Le thème de la relation amoureuse est central dans l’oeuvre de Leonard Cohen. Comme si, pour cet éternel amoureux, la passion érotique, bouche à bouche, membre à membre, était la façon la plus sublime de rendre hommage au Créateur. « Je ne peux oublier où ont été mes lèvres,/ ces collines sacrées, ce ravin profond », chante-t-il dans Never Any Good. On comprend que Le Cantique des Cantiques ait marqué son œuvre en profondeur.
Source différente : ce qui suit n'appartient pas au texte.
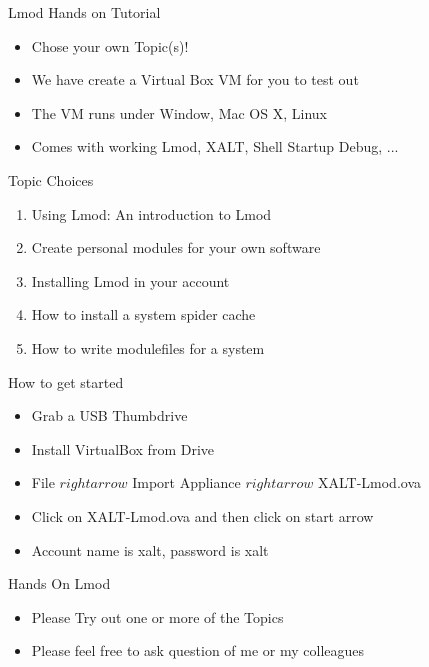\documentclass{beamer}
\begin{document}
\begin{frame}{Lmod Hands on Tutorial}
  \begin{itemize}
    \item Chose your own Topic(s)!
    \item We have create a Virtual Box VM for you to test out
    \item The VM runs under Window, Mac OS X, Linux
    \item Comes with working Lmod, XALT, Shell Startup Debug, ...
  \end{itemize}
\end{frame}

\begin{frame}{Topic Choices}
  \begin{enumerate}
    \item Using Lmod: An introduction to Lmod 
    \item Create personal modules for your own software
    \item Installing Lmod in your account
    \item How to install a system spider cache
    \item How to write modulefiles for a system
  \end{enumerate}
\end{frame}


\begin{frame}{How to get started}
  \begin{itemize}
    \item Grab a USB Thumbdrive
    \item Install VirtualBox from Drive
    \item File $rightarrow$ Import Appliance $rightarrow$
      XALT-Lmod.ova
    \item Click on XALT-Lmod.ova and then click on start arrow
    \item Account name is xalt, password is xalt  
  \end{itemize}
\end{frame}

\begin{frame}{Hands On Lmod}
  \begin{itemize}
    \item Please Try out one or more of the Topics
    \item Please feel free to ask question of me or my colleagues
  \end{itemize}
\end{frame}
\end{document}
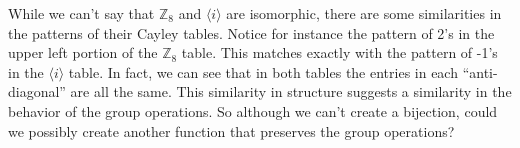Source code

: While we can't say that ${\mathbb Z_8}$ and $\langle i \rangle$ are isomorphic, there  are some similarities in the patterns of their Cayley tables.  
Notice for instance the pattern of 2's in the upper left portion of the ${\mathbb Z_8}$ table. This matches exactly with the pattern of -1's in the $\langle i \rangle$ table. In fact, we can see that in both tables the entries in each ``anti-diagonal'' are all the same. 
This similarity in structure suggests a similarity in the behavior of the group operations.  
So although we can't create a bijection, could we possibly create another function that preserves the group operations?   


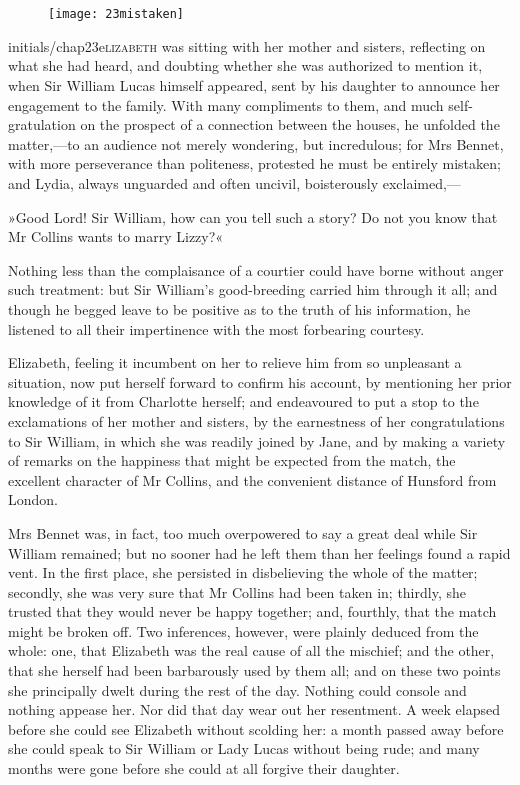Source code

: \chapter[Chapter \thechapter]{}
	
\begin{figure}[t!]
\centering
\texttt{[image: 23mistaken]}
\end{figure}

\lettrine[lines=6,image=true]{initials/chap23e}{lizabeth}  was sitting with her mother and sisters, reflecting on what she had heard, and doubting whether she was authorized to mention it, when Sir William Lucas himself appeared, sent by his daughter to announce her engagement to the family. With many compliments to them, and much self-gratulation on the prospect of a connection between the houses, he unfolded the matter,—to an audience not merely wondering, but incredulous; for Mrs Bennet, with more perseverance than politeness, protested he must be entirely mistaken; and Lydia, always unguarded and often uncivil, boisterously exclaimed,—

»Good Lord! Sir William, how can you tell such a story? Do not you know that Mr Collins wants to marry Lizzy?«

Nothing less than the complaisance of a courtier could have borne without anger such treatment: but Sir William's good-breeding carried him through it all; and though he begged leave to be positive as to the truth of his information, he listened to all their impertinence with the most forbearing courtesy.

Elizabeth, feeling it incumbent on her to relieve him from so unpleasant a situation, now put herself forward to confirm his account, by mentioning her prior knowledge of it from Charlotte herself; and endeavoured to put a stop to the exclamations of her mother and sisters, by the earnestness of her congratulations to Sir William, in which she was readily joined by Jane, and by making a variety of remarks on the happiness that might be expected from the match, the excellent character of Mr Collins, and the convenient distance of Hunsford from London.

Mrs Bennet was, in fact, too much overpowered to say a great deal while Sir William remained; but no sooner had he left them than her feelings found a rapid vent. In the first place, she persisted in disbelieving the whole of the matter; secondly, she was very sure that Mr Collins had been taken in; thirdly, she trusted that they would never be happy together; and, fourthly, that the match might be broken off. Two inferences, however, were plainly deduced from the whole: one, that Elizabeth was the real cause of all the mischief; and the other, that she herself had been barbarously used by them all; and on these two points she principally dwelt during the rest of the day. Nothing could console and nothing appease her. Nor did that day wear out her resentment. A week elapsed before she could see Elizabeth without scolding her: a month passed away before she could speak to Sir William or Lady Lucas without being rude; and many months were gone before she could at all forgive their daughter.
Par la voix vive de Zéno, Leonard abandonne les fastes de la mélancolie et s’encourage à l’espérance :

« le bonheur et la grâce
transpercent tous mes mots
passion enchantement
frémissement vertige
exorcisme ferveur
exaltation effervescence
émoi saisissement
secousse éblouissement
célébration foudroiement
trait d’union
souffle premier
je joue ma vie
au plus que présent
je jette de l’huile
sur le feu central ».

Ce livre-CD d’Odradeck est une merveille. Un grand moment de grâce et de joie errante. L’invitation irrésistible à chanter, quand bien même tout irait de travers, l’hymne « Alléluia ».  Sans rien d’autre sur la langue. Un alléluia torrentiel, brasillements d'allégresse, coups au cœur, désir d’éternité. La beauté du monde. 
Et chaque souffle que nous respirons est un Hallelujah.

Bruno Sourdin.





Cantique des Cantiques,  Songes de Léonard Cohen, de Zéno Bianu & Odradeck, photographies de Didier Ben Loulou, éditions de L'Improbable, avril 2019.
www.levaisseauimprobable.fr

Un EP accompagne ce livre. Il a été enregistré par Odradeck en janvier 2019.

Odradeck:
Zéno Bianu : texte, voix ;  Laurent Cohen : musique, guitares ;  Didier Ben Loulou : visuel; Annie Lulu : guitare, voix, percussion; Sandrine Saporta : synthés et production.